Le grenadier sauvage ressemble en tout au domestique, excepté qu’il est d’ordinaire plus épineux. Celui qui porte une fleur double s’appelle en Provence balaustier, & par les Botanistes malus punica, flore pleno majore, ou malus punica sylvestris major. Il produit d’amples fleurs, composées d’un très-grand nombre de pétales fort serrés. Les fleurs sont renfermées dans un calice qui n’est pas oblong, comme celui du grenadier domestique, mais large & applati, de couleur jaune purpurin, coriace, ligneux & divisé en plusieurs lanieres. Ses pétales sont quelquefois si nombreux, que les fleurs paroissent de grandes roses d’une couleur foncée : on les nomme balaustes quand elles sont contenues dans leur calice. Voyez Balauste.

Le fruit du grenadier sauvage ou domestique égale en grosseur nos plus belles pommes. Son écorce est médiocrement épaisse & comme du cuir, un peu dure cependant & cassante, verte & lisse avant la maturité, ensuite de couleur rouge & ridée, qui approche enfin de la couleur de la châtaigne, jaune intérieurement, d’une saveur astringente.

Ce fruit renferme plusieurs grains disposés en différentes loges, d’un rouge foncé dans les uns, de couleur d’améthyste dans les autres, remplis de beaucoup de suc vineux, quelquefois doux, quelquefois acide ou tenant le milieu entre l’un & l’autre. Ces grains sont disposés en maniere de rayon de miel, séparés par des cloisons charnues & membraneuses, qui sont comme des parois mitoyennes, ameres, tantôt blanchâtres, tantôt purpurines, & ayant un placenta situe dans le milieu. Chaque grain est semblable à un grain de raisin, & renferme une seule semence, oblongue, composée d’une écorce ligneuse, & d’une amande amere un peu astringente. On trouve une espece singuliere de grenade dont les grains ne contiennent point de semence, mais c’est par accident & par un jeu de la nature.

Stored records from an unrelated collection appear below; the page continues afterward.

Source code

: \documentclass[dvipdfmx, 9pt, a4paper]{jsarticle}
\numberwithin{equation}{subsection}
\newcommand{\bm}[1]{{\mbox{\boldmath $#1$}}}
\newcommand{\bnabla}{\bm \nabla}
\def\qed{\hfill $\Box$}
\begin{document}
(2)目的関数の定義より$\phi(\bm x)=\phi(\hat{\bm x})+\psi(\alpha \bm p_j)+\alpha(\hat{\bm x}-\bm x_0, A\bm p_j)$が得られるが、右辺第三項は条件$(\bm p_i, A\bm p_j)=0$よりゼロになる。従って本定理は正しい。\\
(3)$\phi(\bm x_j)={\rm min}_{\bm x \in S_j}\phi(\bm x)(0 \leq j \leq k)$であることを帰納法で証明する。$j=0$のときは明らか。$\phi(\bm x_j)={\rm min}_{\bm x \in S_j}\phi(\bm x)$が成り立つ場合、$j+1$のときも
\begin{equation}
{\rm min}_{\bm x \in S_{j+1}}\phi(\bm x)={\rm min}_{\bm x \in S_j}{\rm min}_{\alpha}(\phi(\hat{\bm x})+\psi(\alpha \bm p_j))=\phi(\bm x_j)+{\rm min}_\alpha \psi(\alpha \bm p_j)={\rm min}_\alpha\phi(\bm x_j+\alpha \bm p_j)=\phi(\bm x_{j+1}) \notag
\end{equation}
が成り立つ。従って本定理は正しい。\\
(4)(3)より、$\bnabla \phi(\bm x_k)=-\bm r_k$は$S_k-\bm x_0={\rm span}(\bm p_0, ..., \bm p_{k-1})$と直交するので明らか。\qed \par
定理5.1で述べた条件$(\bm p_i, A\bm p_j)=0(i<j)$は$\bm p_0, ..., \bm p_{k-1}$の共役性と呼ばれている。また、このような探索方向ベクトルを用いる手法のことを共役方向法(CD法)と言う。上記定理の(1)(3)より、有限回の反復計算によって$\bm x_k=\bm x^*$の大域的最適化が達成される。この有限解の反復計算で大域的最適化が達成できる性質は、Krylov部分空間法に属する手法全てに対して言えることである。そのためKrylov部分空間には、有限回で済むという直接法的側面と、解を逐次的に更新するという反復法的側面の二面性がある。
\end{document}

Le grenadier vient naturellement dans le Languedoc, la Provence, l’Espagne & l’Italie. On le cultive avec soin dans les pays tempérés ; les fleurs, les pépins de ses fruits, le suc, l’amande & l’écorce de grenade, sont d’usage. Voyez Grenade, (Matiere méd.) (D. J.)

Grenadier, (Agricult.) Entre les especes de grenadiers cultivés par les curieux, on nomme principalement le grenadier à fleur double, le grenadier panaché, le grenadier nain d’Amérique, & le grenadier à fruit. Les trois premiers sont préférables au dernier par leurs fleurs : on les encaisse d’ordinaire ; & c’est ainsi qu’ils servent d’ornement aux jardins.

On choisit pour cet effet une terre à potager de la meilleure sorte, on la passe à la claie fine ; on a du terreau ; on fait du tout un mélange, moitié l’un, moitié l’autre ; on en emplit les caisses qui doivent être proportionnées à la grandeur des grenadiers qu’on leur destine. La terre étant ainsi préparée, on plante le grenadier après en avoir accommodé les racines ; quand cet arbre est planté, on a du terreau & de bon fumier de vache, dont on épanche un doigt d’épaisseur sur la superficie de la caisse, & on donne ensuite au grenadier un ample arrosement.

Les grenadiers à fruit ne demandent pas tant de précaution : ils réussissent même mieux en pleine terre qu’en caisse ; mais il faut que ce soit en espalier principalement, & à une bonne exposition, parce que les grenades en deviennent plus grosses & plus colorées. Les grenadiers en caisse se labourent avec une houlette ou une pioche, & ceux qui sont en pleine terre avec la beche. On doit dans les grandes chaleurs les arroser fréquemment, autrement la fleur coule.

Il est essentiel de tailler les grenadiers. Le secret consiste à rogner les branches qui naissent mal placées ; on les retranche ; on conserve celles qui sont courtes & bien nourries, & on racourcit les branches dégarnies, afin de rendre le grenadier plus touffu : c’est ce qui en fait la beauté. On a soin de les pincer après leur premiere pousse de l’année, quand on voit qu’il y a quelques branches qui s’échappent. Miller donne sur cela d’excellens préceptes ; consultez-le.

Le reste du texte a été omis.